■ The task:
The exact lines of the listing, from its first through the line that contains "The oxygen on", are to make up the answer, and pictures are to be left out.
====
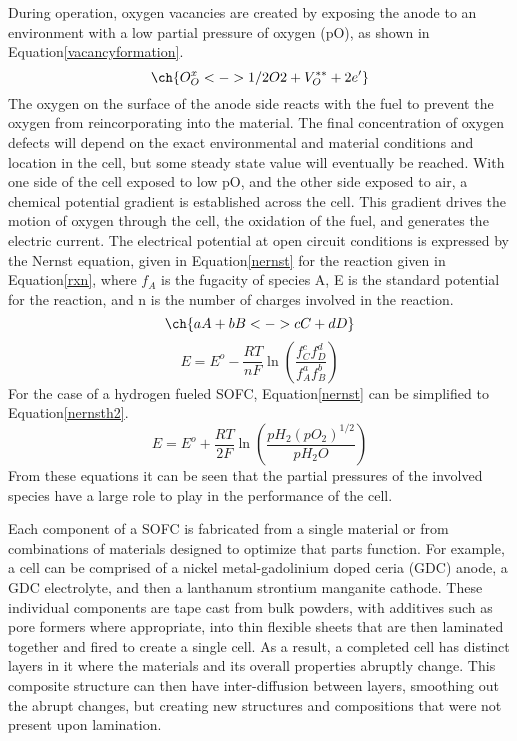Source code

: During operation, oxygen vacancies are created by exposing the anode to an environment with a low partial pressure of oxygen (pO), as shown in Equation\ref{vacancyformation}.
\begin{equation} \label{vacancyformation}
\ch{O_O^x  <-> 1/2 O2 + V_O^{**} + 2 e'}
\end{equation}
The oxygen on the surface of the anode side reacts with the fuel to prevent the oxygen from reincorporating into the material.
The final concentration of oxygen defects will depend on the exact environmental and material conditions and location in the cell, but some steady state value will eventually be reached.
With one side of the cell exposed to low pO, and the other side exposed to air, a chemical potential gradient is established across the cell.
This gradient drives the motion of oxygen through the cell, the oxidation of the fuel, and generates the electric current.
The electrical potential at open circuit conditions is expressed by the Nernst equation, given in Equation\ref{nernst} for the reaction given in Equation\ref{rxn}, where \(f_A\) is the fugacity of species A, E is the standard potential for the reaction, and n is the number of charges involved in the reaction.\cite{Larminie2001}
\begin{equation}
  \label{rxn}
\ch{aA + bB  <-> cC + dD}
\end{equation}
\begin{equation}
  \label{nernst}
E = E^o - \frac{RT}{nF}\ln\left(\frac{f_C^c f_D^d}{f_A^a f_B^b}\right)
\end{equation}
For the case of a hydrogen fueled SOFC, Equation\ref{nernst} can be simplified to Equation\ref{nernsth2}.\cite{Pilatowsky2008}
\begin{equation}
  \label{nernsth2}
E = E^o + \frac{RT}{2F}\ln\left(\frac{pH_2 {(pO_2)}^{1/2}}{pH_2 O}\right)
\end{equation}
From these equations it can be seen that the partial pressures of the involved species have a large role to play in the performance of the cell.

Each component of a SOFC is fabricated from a single material or from combinations of materials designed to optimize that parts function.
For example, a cell can be comprised of a nickel metal-gadolinium doped ceria (GDC) anode, a GDC electrolyte, and then a  lanthanum strontium manganite cathode.\cite{Liu2002,Haile2003}
These individual components are tape cast from bulk powders, with additives such as pore formers where appropriate, into thin flexible sheets that are then laminated together and fired to create a single cell.
As a result, a completed cell has distinct layers in it where the materials and its overall properties abruptly change.
This composite structure can then have inter-diffusion between layers, smoothing out the abrupt changes, but creating new structures and compositions that were not present upon lamination.\cite{Yokokawa2008}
====
■ Solution to this task:
Source code

: During operation, oxygen vacancies are created by exposing the anode to an environment with a low partial pressure of oxygen (pO), as shown in Equation\ref{vacancyformation}.
\begin{equation} \label{vacancyformation}
\ch{O_O^x  <-> 1/2 O2 + V_O^{**} + 2 e'}
\end{equation}
The oxygen on the surface of the anode side reacts with the fuel to prevent the oxygen from reincorporating into the material.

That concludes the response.